I think a lot about time – not only by exploring memory within film narratives, but also by experimenting with a film’s duration and pace. Several of my films are pretty long. Usually a 90-minute film is pretty ideal for a viewing experience, I’ll admit. It does its job, transmits its information. But longer durations are interesting for the challenges and opportunities they offer to perception. You might experience your own physicality more when watching a longer film, for example. I don’t necessarily plan to make my films so long but it often turns out that I need that length to express the development of characters and invite audiences to really experience their development and the flow of the narrative. I draw inspiration from theatre, and I suppose I’m used to fairly long durations of plays, some of which include intervals. Some of my films, including Drive My Car, contain actual theatrical performances within them. When critics discuss my interest in duration and theatre, they often mention Jacques Rivette’s film, Out 1 [1971], which runs to more than 12 hours – it’s more like a series, really. I must confess, I’ve not yet had time to watch it! I’d like to, though… 

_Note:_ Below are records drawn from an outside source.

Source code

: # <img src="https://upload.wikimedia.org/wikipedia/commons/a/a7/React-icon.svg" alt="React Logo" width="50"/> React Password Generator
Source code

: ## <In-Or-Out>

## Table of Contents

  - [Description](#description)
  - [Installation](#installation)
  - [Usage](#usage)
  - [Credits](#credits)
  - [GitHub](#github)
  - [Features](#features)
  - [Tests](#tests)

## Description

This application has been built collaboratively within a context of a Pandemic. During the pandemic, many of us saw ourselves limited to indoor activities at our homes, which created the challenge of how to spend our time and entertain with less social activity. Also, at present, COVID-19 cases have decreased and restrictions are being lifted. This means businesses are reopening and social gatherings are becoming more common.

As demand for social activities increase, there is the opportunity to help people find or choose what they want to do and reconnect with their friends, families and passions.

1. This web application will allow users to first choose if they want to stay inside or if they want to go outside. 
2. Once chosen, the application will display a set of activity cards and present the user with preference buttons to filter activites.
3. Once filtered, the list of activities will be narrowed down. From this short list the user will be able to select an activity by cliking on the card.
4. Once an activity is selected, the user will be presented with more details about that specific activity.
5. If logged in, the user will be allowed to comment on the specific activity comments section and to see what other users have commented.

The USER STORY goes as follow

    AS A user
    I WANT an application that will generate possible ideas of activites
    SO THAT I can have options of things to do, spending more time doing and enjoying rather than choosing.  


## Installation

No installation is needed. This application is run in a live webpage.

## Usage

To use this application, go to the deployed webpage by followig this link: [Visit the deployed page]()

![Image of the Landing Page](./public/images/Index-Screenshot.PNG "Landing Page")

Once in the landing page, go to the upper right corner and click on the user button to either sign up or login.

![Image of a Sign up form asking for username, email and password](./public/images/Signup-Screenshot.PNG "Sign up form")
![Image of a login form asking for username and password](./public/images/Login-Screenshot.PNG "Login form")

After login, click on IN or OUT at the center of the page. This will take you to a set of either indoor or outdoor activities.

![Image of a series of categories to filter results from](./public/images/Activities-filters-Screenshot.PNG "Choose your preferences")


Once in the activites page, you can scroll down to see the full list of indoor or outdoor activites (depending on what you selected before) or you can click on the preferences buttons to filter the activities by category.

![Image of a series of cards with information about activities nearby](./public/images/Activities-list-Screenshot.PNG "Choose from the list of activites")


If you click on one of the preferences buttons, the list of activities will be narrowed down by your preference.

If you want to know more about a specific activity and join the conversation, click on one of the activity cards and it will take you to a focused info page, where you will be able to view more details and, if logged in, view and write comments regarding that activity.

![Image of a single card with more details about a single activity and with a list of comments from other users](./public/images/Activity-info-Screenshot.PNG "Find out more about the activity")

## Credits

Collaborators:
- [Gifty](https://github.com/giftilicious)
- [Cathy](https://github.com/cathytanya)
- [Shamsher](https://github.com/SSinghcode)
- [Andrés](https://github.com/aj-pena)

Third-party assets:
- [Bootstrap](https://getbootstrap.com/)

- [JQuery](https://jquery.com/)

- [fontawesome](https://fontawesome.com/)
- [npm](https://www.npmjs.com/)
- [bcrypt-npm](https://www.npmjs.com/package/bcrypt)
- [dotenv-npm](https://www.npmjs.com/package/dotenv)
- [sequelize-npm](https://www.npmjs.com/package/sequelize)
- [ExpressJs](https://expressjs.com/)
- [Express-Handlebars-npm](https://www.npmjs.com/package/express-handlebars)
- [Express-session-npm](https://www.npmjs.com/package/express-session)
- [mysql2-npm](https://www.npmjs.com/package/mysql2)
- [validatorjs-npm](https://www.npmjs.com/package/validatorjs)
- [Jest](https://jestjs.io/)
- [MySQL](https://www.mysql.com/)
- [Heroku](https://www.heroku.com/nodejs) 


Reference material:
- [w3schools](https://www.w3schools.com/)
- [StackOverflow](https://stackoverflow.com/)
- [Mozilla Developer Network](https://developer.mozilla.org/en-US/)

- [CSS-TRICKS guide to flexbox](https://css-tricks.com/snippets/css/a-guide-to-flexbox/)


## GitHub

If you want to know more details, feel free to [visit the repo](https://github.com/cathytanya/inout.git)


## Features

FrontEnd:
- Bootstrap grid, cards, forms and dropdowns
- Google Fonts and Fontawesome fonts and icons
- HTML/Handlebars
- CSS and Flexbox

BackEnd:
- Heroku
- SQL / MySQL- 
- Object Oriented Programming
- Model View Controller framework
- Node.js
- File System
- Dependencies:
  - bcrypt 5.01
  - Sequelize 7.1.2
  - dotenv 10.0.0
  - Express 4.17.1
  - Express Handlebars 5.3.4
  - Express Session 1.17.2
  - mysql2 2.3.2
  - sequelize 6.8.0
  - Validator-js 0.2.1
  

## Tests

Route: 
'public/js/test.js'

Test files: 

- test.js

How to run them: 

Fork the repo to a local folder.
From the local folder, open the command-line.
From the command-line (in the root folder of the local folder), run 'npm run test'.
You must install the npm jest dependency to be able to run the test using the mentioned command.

Arthouse and experimental films are probably best experienced in the cinema, for the atmosphere and sense of community that cinemas can afford audiences. But I suppose television screens are getting ever bigger and sound systems more advanced, so you can watch in increasingly comfortable and immersive settings at home. During the pandemic, when cinemas have been closed, I’ve watched many DVDs at home on my television. Of course the experience is different to attending a theatrical screening because your concentration is different. I definitely have missed cinemas, and fondly remember the year I spent on a residency at Harvard University, where I’d go to Harvard Film Archive most nights. That year, I watched literally hundreds of films. It was a strange time – I remember Trump being elected and the atmosphere in Boston being very tense. The cinema was a bit of a haven for many of us, I think.

First Cow (2019)

Old favourites

I often return to a favourite cinema in Kobe. Each year that cinema screens my film Happy Hour [2015]. Friends show up, and the whole atmosphere feels like I’m surrounded by family. They screen it each year, a bit like how cinemas in America might screen It’s a Wonderful Life [1946] each Christmas – it’s become a kind of festive tradition. 

Last year I was very taken by Kelly Reichardt’s Certain Women [2016], which received Japanese distribution and had a theatrical run. Its cinematography is beautiful, really great to see on the big screen. Having been moved by that film, I searched for other Reichardt films, and bought First Cow [2019] on DVD. I was fascinated by its formal construction, and how its form creates suspense and allows Reichardt to explore the development of friendship and ambition within the narrative. 

In Japan, at New Year, families come together to relax and celebrate, and many businesses and shops close. It’s quite a peaceful, reflective time. Each year I like to choose films to watch – one at the end of the old year and another at the very beginning of the new. I opened 2022 with the Criterion Collection’s Blu-ray of Ozu’s Tokyo Story [1953]. It was a good way to start the new year.